March 3, 2007


tortuous adj. [TOR'- choo-us]
1. Having or marked by repeated turns or bends; winding or twisting: a tortuous road through the mountains.
2. Not straightforward; circuitous; devious.
--The American Heritage® Dictionary of the English Language: Fourth Edition. 2000.

1. Not taking a direct or straight line or course: anfractuous, circuitous, circular, devious, indirect, oblique, roundabout.
2. Repeatedly curving in alternate directions: anfractuous, flexuous, meandrous, serpentine, sinuous, snaky, winding.
--Roget’s II: The New Thesaurus, Third Edition. Houghton Mifflin.
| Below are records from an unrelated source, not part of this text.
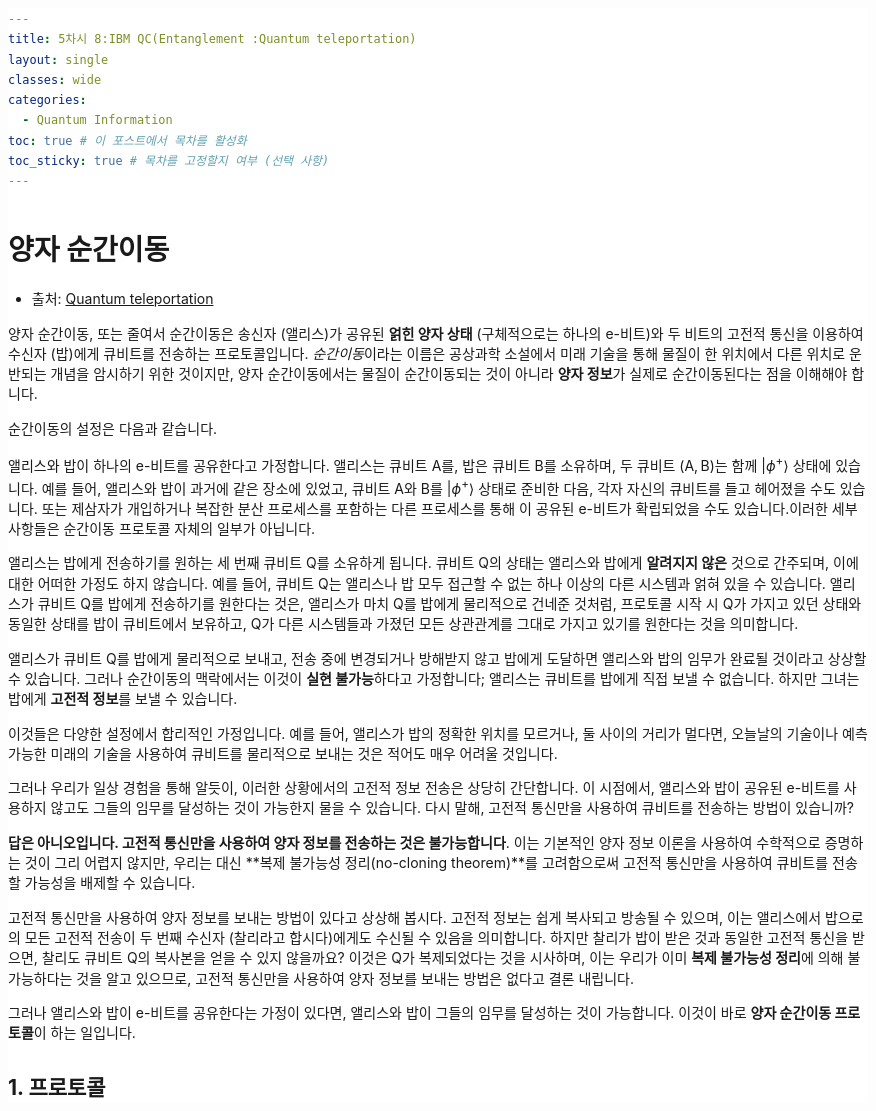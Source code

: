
 ```yaml
---
title: 5차시 8:IBM QC(Entanglement :Quantum teleportation)
layout: single
classes: wide
categories:
  - Quantum Information
toc: true # 이 포스트에서 목차를 활성화
toc_sticky: true # 목차를 고정할지 여부 (선택 사항)
---
```



# 양자 순간이동

- 출처: [Quantum teleportation](https://quantum.cloud.ibm.com/learning/en/courses/basics-of-quantum-information/entanglement-in-action/quantum-teleportation)

양자 순간이동, 또는 줄여서 순간이동은 송신자 (앨리스)가 공유된 **얽힌 양자 상태** (구체적으로는 하나의 e-비트)와 두 비트의 고전적 통신을 이용하여 수신자 (밥)에게 큐비트를 전송하는 프로토콜입니다. *순간이동*이라는 이름은 공상과학 소설에서 미래 기술을 통해 물질이 한 위치에서 다른 위치로 운반되는 개념을 암시하기 위한 것이지만, 양자 순간이동에서는 물질이 순간이동되는 것이 아니라 **양자 정보**가 실제로 순간이동된다는 점을 이해해야 합니다.

순간이동의 설정은 다음과 같습니다. 

앨리스와 밥이 하나의 e-비트를 공유한다고 가정합니다. 앨리스는 큐비트 $\mathsf{A}$를, 밥은 큐비트 $\mathsf{B}$를 소유하며, 두 큐비트 $(\mathsf{A},\mathsf{B})$는 함께 $\vert\phi^+\rangle$ 상태에 있습니다. 예를 들어, 앨리스와 밥이 과거에 같은 장소에 있었고, 큐비트 $\mathsf{A}$와 $\mathsf{B}$를 $\vert \phi^+ \rangle$ 상태로 준비한 다음, 각자 자신의 큐비트를 들고 헤어졌을 수도 있습니다. 또는 제삼자가 개입하거나 복잡한 분산 프로세스를 포함하는 다른 프로세스를 통해 이 공유된 e-비트가 확립되었을 수도 있습니다.이러한 세부 사항들은 순간이동 프로토콜 자체의 일부가 아닙니다. 

앨리스는 밥에게 전송하기를 원하는 세 번째 큐비트 $\mathsf{Q}$를 소유하게 됩니다. 큐비트 $\mathsf{Q}$의 상태는 앨리스와 밥에게 **알려지지 않은** 것으로 간주되며, 이에 대한 어떠한 가정도 하지 않습니다. 예를 들어, 큐비트 $\mathsf{Q}$는 앨리스나 밥 모두 접근할 수 없는 하나 이상의 다른 시스템과 얽혀 있을 수 있습니다. 앨리스가 큐비트 $\mathsf{Q}$를 밥에게 전송하기를 원한다는 것은, 앨리스가 마치 $\mathsf{Q}$를 밥에게 물리적으로 건네준 것처럼, 프로토콜 시작 시 $\mathsf{Q}$가 가지고 있던 상태와 동일한 상태를 밥이 큐비트에서 보유하고, $\mathsf{Q}$가 다른 시스템들과 가졌던 모든 상관관계를 그대로 가지고 있기를 원한다는 것을 의미합니다.

앨리스가 큐비트 $\mathsf{Q}$를 밥에게 물리적으로 보내고, 전송 중에 변경되거나 방해받지 않고 밥에게 도달하면 앨리스와 밥의 임무가 완료될 것이라고 상상할 수 있습니다. 그러나 순간이동의 맥락에서는 이것이 **실현 불가능**하다고 가정합니다; 앨리스는 큐비트를 밥에게 직접 보낼 수 없습니다. 하지만 그녀는 밥에게 **고전적 정보**를 보낼 수 있습니다. 

이것들은 다양한 설정에서 합리적인 가정입니다. 예를 들어, 앨리스가 밥의 정확한 위치를 모르거나, 둘 사이의 거리가 멀다면, 오늘날의 기술이나 예측 가능한 미래의 기술을 사용하여 큐비트를 물리적으로 보내는 것은 적어도 매우 어려울 것입니다.

그러나 우리가 일상 경험을 통해 알듯이, 이러한 상황에서의 고전적 정보 전송은 상당히 간단합니다. 이 시점에서, 앨리스와 밥이 공유된 e-비트를 사용하지 않고도 그들의 임무를 달성하는 것이 가능한지 물을 수 있습니다. 다시 말해, 고전적 통신만을 사용하여 큐비트를 전송하는 방법이 있습니까? 

**답은 아니오입니다. 고전적 통신만을 사용하여 양자 정보를 전송하는 것은 불가능합니다**. 이는 기본적인 양자 정보 이론을 사용하여 수학적으로 증명하는 것이 그리 어렵지 않지만, 우리는 대신 **복제 불가능성 정리(no-cloning theorem)**를 고려함으로써 고전적 통신만을 사용하여 큐비트를 전송할 가능성을 배제할 수 있습니다.

고전적 통신만을 사용하여 양자 정보를 보내는 방법이 있다고 상상해 봅시다. 고전적 정보는 쉽게 복사되고 방송될 수 있으며, 이는 앨리스에서 밥으로의 모든 고전적 전송이 두 번째 수신자 (찰리라고 합시다)에게도 수신될 수 있음을 의미합니다. 하지만 찰리가 밥이 받은 것과 동일한 고전적 통신을 받으면, 찰리도 큐비트 $\mathsf{Q}$의 복사본을 얻을 수 있지 않을까요? 이것은 $\mathsf{Q}$가 복제되었다는 것을 시사하며, 이는 우리가 이미 **복제 불가능성 정리**에 의해 불가능하다는 것을 알고 있으므로, 고전적 통신만을 사용하여 양자 정보를 보내는 방법은 없다고 결론 내립니다.

그러나 앨리스와 밥이 e-비트를 공유한다는 가정이 있다면, 앨리스와 밥이 그들의 임무를 달성하는 것이 가능합니다. 이것이 바로 **양자 순간이동 프로토콜**이 하는 일입니다.

## 1. 프로토콜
ATTRIBUTION: President GERALD R. FORD (1913-2007), address to a joint session of Congress, August 12, 1974:
"I once told you that I am not a saint, and I hope never to see the day that I cannot admit having made a mistake. So I will close with another confession. Frequently, along the tortuous road of recent months from this chamber to the President’s House, I protested that I was my own man. Now I realize that I was wrong. I am your man, for it was your carefully weighed confirmation that changed my occupation. The truth is I am the people’s man, for you acted in their name, and I accepted and began my new and solemn trust with a promise to serve all the people and do the best that I can for America."
Public Papers of thePresidents of the United States: Gerald Rudolph Ford (1913– ), 1974, p. 13.
Respectfully Quoted: A Dictionary of Quotations. 1989.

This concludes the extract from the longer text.